- Born: Martin Paul Moshal 1970 (age 55–56) Durban, South Africa
- Education: Carmel College
- Alma mater: University of Cape Town
- Known for: Founder of Microgaming

= Martin Moshal =

South African businessman

Martin Paul Moshal (born 1970) is a South African venture capitalist, philanthropist, and online gambling entrepreneur. He co-founded Microgaming and Entrée Capital. He is also a major political donor to opposition parties in South Africa.

== Life and career ==
Moshal was born in Durban, South Africa in 1970. His father, John Moshal, was an electronics entrepreneur and a prominent member of the South African Jewish Board of Deputies. He grew up in Durban, attending Carmel College, and completed a business science degree at the University of Cape Town in 1992.

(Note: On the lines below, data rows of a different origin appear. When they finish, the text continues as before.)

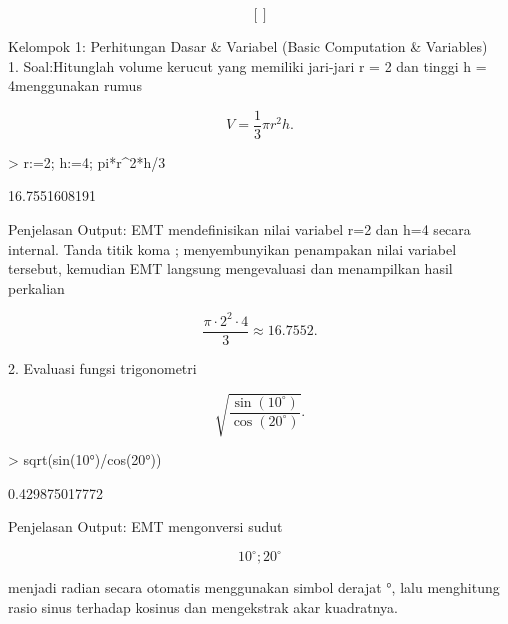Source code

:\documentclass[a4paper,10pt]{article}
\begin{document}
\begin{eulernotebook}
\begin{euleroutput}
\end{euleroutput}
\begin{eulerformula}
\[
\left[  \right] 
\]
\end{eulerformula}
\begin{eulercomment}
Kelompok 1: Perhitungan Dasar \& Variabel (Basic Computation \&
Variables)\\
1. Soal:Hitunglah volume kerucut yang memiliki jari-jari r = 2 dan
tinggi h = 4\textdollar{}menggunakan rumus\\
\end{eulercomment}
\begin{eulerformula}
\[
V = \frac{1}{3} \pi r^2 h.
\]
\end{eulerformula}
\begin{eulerprompt}
> r:=2; h:=4; pi*r^2*h/3
\end{eulerprompt}
\begin{euleroutput}
  16.7551608191
\end{euleroutput}
\begin{eulercomment}
Penjelasan Output: EMT mendefinisikan nilai variabel r=2 dan h=4
secara internal. Tanda titik koma ; menyembunyikan penampakan nilai
variabel tersebut, kemudian EMT langsung mengevaluasi dan menampilkan
hasil perkalian\\
\end{eulercomment}
\begin{eulerformula}
\[
\frac{\pi \cdot 2^2 \cdot 4}{3} \approx 16.7552.
\]
\end{eulerformula}
\begin{eulercomment}
2. Evaluasi fungsi trigonometri \\
\end{eulercomment}
\begin{eulerformula}
\[
\sqrt{\frac{\sin(10^\circ)}{\cos(20^\circ)}}.
\]
\end{eulerformula}
\begin{eulerprompt}
> sqrt(sin(10°)/cos(20°))
\end{eulerprompt}
\begin{euleroutput}
  0.429875017772
\end{euleroutput}
\begin{eulercomment}
Penjelasan Output: EMT mengonversi sudut\\
\end{eulercomment}
\begin{eulerformula}
\[
10^\circ ; 20^\circ
\]
\end{eulerformula}
\begin{eulercomment}
menjadi radian secara otomatis menggunakan simbol derajat °, lalu
menghitung rasio sinus terhadap kosinus dan mengekstrak akar
kuadratnya.


\end{eulercomment}
\end{eulernotebook}
\end{document}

After graduating from university, Moshal founded Microgaming; his co-founder, Roger Raatgever, was a merchant banker who agreed to co-sign Moshal's loan for startup costs in exchange for a 50-per-cent stake in the company. In 1994 Microgaming launched the Gaming Club in South Africa with the domain casino.co.za. During this period, from his home in Durban, Moshal developed a series of patents for online gambling technologies; among other things, Microgaming launched the world's first online progressive jackpot slot game, Cash Splash, in 1998.

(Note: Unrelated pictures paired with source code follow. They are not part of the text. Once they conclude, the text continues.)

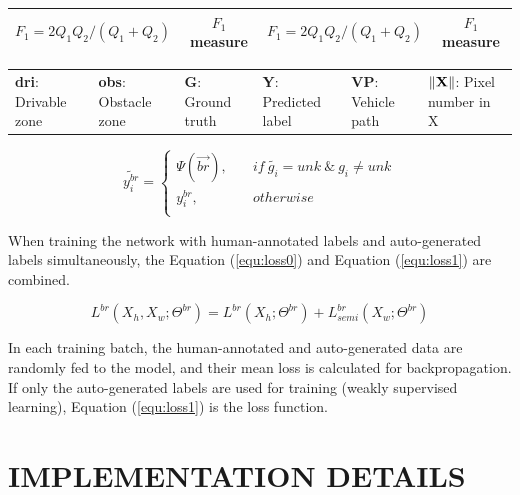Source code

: \documentclass[letterpaper, 10 pt, conference]{ieeeconf}  %
\begin{document}
\begin{table}
\begin{tabular}{cclccl}
		$F_1={2Q_1Q_2}/{(Q_1+Q_2)}$                           & \multicolumn{2}{c|}{$F_1$ measure}                                            & $F_1={2Q_1Q_2}/{(Q_1+Q_2)}$                         & \multicolumn{2}{c}{$F_1$ measure}                                             \\ 
		\hline
	\end{tabular}
	\renewcommand{\arraystretch}{2.3}
	\begin{tabular}{llllll}
		\textbf{dri}: Drivable zone                 & \textbf{obs}: Obstacle zone              & \textbf{G}: Ground truth                            & \textbf{Y}: Predicted label & \textbf{VP}: Vehicle path & $\Arrowvert \textbf{X}\Arrowvert$: Pixel number in X \\
	\end{tabular}
	\vspace{-4mm}
\end{table}

\vspace{-4mm}
\begin{equation}
\widetilde{y_i^{br}}= 
\left\{
\begin{array}{ll}
\Psi(\vec{br}), &\quad if \ \widetilde{g_i} = unk\ \&\ g_i \neq unk \\ 
y_i^{br}, &\quad otherwise \\
\end{array}
\right.
\end{equation}

When training the network with human-annotated labels and auto-generated labels simultaneously, the Equation (\ref{equ:loss0}) and Equation (\ref{equ:loss1}) are combined.

\vspace{-2mm}
\begin{equation}
\label{equ:loss2}
L^{br}(X_h,X_w;\Theta^{br})=L^{br}(X_h;\Theta^{br})+L^{br}_{semi}(X_w;\Theta^{br})
\end{equation}

In each training batch, the human-annotated and auto-generated data are randomly fed to the model, and their mean loss is calculated for backpropagation. If only the auto-generated labels are used for training (weakly supervised learning), Equation (\ref{equ:loss1}) is the loss function.

\section{IMPLEMENTATION DETAILS} \label{sec:implementationdetails}
\end{document}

In later years, with Aviad Eyal, Moshal co-founded Entrée Capital, a venture capital fund incorporated on the Isle of Man. He has personal investments in a number of industries, including real estate and technology, and has been an angel investor in companies including Zapper and Monday.com.

== Political activities and philanthropy ==
In recent years, Moshal has been a major political donor in South Africa. In 2019, on the basis of leaked emails, News24 reported that Cyril Ramaphosa's CR17 campaign, possibly using Mick Davis as an intermediary, had solicited Moshal to sponsor Ramaphosa's successful efforts to be elected as president of the African National Congress. Davis denied any involvement and Moshal could not be reached for comment.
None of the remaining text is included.